Action item | Where a line holds the word "login", copy it from the records.

Provided records START

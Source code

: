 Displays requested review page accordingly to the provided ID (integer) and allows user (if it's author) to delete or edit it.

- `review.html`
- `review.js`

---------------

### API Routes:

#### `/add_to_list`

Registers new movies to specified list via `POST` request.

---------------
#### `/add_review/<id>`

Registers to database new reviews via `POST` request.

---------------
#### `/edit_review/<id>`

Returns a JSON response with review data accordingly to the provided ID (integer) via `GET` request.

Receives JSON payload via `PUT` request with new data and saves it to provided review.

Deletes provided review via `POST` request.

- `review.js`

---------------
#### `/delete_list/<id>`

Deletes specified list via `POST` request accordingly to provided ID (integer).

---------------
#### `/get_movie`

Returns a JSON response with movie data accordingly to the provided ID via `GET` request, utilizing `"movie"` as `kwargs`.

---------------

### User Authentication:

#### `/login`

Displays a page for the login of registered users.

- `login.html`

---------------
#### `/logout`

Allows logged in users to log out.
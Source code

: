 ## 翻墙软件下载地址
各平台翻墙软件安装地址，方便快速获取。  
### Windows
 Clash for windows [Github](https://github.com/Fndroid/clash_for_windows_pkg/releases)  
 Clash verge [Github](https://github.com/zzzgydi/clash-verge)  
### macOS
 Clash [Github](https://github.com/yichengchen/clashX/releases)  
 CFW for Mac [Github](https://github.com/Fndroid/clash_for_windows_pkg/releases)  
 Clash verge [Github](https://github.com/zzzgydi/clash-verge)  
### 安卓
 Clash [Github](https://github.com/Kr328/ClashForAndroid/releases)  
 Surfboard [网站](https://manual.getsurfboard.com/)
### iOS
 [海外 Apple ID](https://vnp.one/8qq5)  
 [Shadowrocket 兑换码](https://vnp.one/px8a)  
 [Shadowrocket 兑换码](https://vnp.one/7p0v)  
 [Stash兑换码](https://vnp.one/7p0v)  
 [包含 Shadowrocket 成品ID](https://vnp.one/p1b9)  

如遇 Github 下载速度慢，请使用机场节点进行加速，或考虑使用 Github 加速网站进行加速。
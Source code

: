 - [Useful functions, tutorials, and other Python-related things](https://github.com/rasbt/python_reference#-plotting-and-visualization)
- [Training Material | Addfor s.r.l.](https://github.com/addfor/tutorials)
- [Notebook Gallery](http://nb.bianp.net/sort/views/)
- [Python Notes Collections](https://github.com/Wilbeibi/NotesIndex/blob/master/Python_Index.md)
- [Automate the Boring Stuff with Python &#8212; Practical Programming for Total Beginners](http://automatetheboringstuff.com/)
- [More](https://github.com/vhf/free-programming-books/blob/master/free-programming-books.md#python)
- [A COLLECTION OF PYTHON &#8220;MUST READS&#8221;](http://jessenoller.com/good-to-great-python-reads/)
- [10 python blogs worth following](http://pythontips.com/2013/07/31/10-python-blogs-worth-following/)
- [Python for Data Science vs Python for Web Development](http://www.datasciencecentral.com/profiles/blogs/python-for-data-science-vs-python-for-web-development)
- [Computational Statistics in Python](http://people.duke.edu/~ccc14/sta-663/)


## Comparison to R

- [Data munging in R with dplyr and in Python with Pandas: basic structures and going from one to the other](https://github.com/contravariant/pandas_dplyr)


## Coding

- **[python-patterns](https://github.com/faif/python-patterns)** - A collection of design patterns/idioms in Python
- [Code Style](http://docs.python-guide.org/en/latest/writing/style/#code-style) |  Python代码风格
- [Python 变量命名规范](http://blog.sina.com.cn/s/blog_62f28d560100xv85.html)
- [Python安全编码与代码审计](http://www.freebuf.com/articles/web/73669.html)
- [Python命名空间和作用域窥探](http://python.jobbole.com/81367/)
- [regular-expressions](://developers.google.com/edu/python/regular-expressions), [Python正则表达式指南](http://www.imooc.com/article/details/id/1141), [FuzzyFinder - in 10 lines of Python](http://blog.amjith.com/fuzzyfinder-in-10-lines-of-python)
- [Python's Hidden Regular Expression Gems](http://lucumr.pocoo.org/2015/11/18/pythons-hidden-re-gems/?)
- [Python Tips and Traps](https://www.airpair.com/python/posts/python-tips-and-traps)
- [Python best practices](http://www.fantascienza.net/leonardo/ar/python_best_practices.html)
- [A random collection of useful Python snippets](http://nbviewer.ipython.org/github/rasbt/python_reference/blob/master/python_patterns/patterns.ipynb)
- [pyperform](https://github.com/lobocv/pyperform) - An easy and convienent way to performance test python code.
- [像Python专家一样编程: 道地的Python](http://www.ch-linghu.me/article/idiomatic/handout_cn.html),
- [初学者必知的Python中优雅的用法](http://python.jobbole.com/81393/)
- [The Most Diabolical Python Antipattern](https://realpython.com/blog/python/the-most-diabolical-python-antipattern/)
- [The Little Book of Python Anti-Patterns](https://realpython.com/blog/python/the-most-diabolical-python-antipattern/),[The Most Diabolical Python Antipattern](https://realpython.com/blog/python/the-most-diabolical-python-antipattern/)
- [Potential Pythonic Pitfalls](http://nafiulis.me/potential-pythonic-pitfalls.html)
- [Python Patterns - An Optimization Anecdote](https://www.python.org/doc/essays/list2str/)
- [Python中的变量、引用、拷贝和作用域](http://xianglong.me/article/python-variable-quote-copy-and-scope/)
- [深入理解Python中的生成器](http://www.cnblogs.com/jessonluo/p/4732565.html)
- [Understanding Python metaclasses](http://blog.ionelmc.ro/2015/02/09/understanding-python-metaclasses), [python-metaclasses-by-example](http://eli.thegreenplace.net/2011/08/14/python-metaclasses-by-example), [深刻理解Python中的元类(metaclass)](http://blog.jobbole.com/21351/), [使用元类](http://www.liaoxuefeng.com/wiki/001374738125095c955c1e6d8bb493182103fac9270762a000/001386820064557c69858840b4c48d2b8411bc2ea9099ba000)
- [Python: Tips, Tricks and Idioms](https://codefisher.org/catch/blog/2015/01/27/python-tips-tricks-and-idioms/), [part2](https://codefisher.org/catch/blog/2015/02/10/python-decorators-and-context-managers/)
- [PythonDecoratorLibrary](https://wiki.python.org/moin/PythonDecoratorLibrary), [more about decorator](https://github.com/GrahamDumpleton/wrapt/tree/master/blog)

Provided records END

Response below |
#### `/login`
Displays a page for the login of registered users.
- `login.html`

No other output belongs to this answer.